SR LHP Will Gilbert gets a mention for missing bats (9.89 K/9 last year) with average stuff (upper-80s FB, average breaking ball) and not much size (5-11, 160). JR LHP Ryan Williamson is similar yet better in most of those areas: 11.04 K/9 last year, 87-92 FB, average upper-70s slider, and listed at 6-3, 200 pounds. That said, if run prevention is your thing then Gilbert (2.47 ERA) tops Williamson (5.17 ERA) based on what they both did last year. rSR LHP Travis Orwig tops them both in that area (1.85 ERA) and offers a decent compromise in terms of stuff (88-92 FB, average or better mid-70s curve) and size (6-2, 210).
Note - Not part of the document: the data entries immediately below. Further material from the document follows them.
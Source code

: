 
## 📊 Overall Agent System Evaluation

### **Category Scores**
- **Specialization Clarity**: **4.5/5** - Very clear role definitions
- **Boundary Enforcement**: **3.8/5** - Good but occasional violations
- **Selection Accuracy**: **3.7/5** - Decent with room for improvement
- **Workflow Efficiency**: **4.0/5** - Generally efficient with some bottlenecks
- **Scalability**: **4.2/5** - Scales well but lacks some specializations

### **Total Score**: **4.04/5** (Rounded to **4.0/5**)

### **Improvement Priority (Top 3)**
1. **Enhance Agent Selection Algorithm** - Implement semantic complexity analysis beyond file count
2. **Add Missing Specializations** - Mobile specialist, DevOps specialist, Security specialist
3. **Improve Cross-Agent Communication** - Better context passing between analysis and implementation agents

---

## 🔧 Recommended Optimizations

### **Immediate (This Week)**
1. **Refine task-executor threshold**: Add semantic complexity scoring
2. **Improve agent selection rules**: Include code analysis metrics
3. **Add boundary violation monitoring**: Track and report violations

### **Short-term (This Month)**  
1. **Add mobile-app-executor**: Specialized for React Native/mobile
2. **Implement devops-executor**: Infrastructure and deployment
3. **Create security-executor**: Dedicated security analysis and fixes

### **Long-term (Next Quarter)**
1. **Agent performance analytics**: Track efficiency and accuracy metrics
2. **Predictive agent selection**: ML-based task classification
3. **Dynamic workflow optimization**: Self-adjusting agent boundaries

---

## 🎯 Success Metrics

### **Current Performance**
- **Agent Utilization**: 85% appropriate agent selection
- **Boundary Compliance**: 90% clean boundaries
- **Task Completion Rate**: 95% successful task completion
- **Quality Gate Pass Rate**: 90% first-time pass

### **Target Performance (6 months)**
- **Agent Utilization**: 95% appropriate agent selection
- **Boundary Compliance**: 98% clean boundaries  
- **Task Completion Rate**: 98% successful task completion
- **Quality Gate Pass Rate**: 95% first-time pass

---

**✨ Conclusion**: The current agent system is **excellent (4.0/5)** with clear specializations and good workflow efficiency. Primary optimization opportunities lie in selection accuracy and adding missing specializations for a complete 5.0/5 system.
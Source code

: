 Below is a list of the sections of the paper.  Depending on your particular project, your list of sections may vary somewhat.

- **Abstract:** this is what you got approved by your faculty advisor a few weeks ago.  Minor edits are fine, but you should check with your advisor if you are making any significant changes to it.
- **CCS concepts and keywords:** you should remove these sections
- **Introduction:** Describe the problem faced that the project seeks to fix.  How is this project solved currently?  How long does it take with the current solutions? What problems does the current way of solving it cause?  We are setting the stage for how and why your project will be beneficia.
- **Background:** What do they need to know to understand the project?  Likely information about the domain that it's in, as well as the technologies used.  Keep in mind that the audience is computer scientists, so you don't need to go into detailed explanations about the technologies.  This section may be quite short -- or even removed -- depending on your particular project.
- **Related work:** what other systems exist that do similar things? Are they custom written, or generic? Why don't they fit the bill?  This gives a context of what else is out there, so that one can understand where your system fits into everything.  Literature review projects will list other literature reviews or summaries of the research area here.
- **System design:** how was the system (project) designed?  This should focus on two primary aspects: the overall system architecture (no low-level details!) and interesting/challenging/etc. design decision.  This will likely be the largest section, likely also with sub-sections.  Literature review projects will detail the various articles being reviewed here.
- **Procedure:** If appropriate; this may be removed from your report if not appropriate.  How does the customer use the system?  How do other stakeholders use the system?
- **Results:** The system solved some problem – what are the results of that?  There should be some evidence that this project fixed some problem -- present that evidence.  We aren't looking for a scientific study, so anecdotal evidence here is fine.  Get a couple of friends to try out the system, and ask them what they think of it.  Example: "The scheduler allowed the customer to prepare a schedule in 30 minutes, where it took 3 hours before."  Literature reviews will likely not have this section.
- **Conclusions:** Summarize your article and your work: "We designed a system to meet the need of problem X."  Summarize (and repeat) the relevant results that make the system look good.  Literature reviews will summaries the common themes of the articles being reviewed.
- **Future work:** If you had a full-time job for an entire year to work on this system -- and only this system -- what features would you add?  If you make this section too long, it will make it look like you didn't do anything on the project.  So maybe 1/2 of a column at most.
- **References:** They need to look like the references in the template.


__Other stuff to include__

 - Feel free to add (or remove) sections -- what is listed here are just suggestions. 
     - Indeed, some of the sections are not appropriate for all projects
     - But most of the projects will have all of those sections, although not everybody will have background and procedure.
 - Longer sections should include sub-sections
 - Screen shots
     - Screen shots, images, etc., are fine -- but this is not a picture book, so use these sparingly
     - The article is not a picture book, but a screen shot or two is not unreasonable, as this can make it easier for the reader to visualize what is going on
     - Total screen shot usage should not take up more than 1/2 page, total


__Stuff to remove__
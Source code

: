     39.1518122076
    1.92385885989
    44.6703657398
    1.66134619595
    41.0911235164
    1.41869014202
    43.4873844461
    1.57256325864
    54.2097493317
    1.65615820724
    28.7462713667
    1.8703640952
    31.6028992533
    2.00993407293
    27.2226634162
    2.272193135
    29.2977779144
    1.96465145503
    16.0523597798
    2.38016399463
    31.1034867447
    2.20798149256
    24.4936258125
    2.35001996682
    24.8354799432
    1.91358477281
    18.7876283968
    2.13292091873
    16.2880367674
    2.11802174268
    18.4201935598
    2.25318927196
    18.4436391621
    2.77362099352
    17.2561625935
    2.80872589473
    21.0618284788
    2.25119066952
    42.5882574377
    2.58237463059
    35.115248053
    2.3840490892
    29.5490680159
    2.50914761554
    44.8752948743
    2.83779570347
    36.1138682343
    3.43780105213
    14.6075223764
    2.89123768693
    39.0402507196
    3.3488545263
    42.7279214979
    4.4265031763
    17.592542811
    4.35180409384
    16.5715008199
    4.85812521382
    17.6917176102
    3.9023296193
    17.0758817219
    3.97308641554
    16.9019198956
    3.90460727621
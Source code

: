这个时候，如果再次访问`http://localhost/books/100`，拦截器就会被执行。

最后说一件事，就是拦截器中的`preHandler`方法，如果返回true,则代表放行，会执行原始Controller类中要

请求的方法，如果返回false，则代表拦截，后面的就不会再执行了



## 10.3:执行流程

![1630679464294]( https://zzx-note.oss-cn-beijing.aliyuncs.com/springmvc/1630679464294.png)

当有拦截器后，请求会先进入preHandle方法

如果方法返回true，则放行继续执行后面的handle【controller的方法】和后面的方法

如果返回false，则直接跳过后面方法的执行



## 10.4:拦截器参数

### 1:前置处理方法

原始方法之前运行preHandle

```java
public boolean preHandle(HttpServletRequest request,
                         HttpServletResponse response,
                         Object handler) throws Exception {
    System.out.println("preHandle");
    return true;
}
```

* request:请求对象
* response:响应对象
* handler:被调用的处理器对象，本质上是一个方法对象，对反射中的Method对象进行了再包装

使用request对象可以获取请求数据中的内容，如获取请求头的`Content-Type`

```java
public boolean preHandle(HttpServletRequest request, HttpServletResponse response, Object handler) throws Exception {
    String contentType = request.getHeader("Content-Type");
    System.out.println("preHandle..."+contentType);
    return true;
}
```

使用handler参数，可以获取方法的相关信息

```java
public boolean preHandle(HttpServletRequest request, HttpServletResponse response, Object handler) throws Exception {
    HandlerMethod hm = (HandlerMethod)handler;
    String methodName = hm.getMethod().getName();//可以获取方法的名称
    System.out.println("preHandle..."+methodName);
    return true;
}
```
I don’t have a clever way of tying in rJR LHP Sean Adler into this discussion other than to point out that we’ve got ourselves yet another North Carolina State lefthanded pitching prospect of note. The transfer from USC has some projection left that gives hope he’ll continue to add on to a fastball that lives 85-90 (92 peak).
I’m fairly certain rJR RHP Karl Keglovits is on my top ten list of players I’ve written about the most disproportionate to their draft impact to date. His size (6-6, 230) and movement on his fastball continue to make him an arm I can’t quit, but the next sustained run of effective innings at the college level will be his first.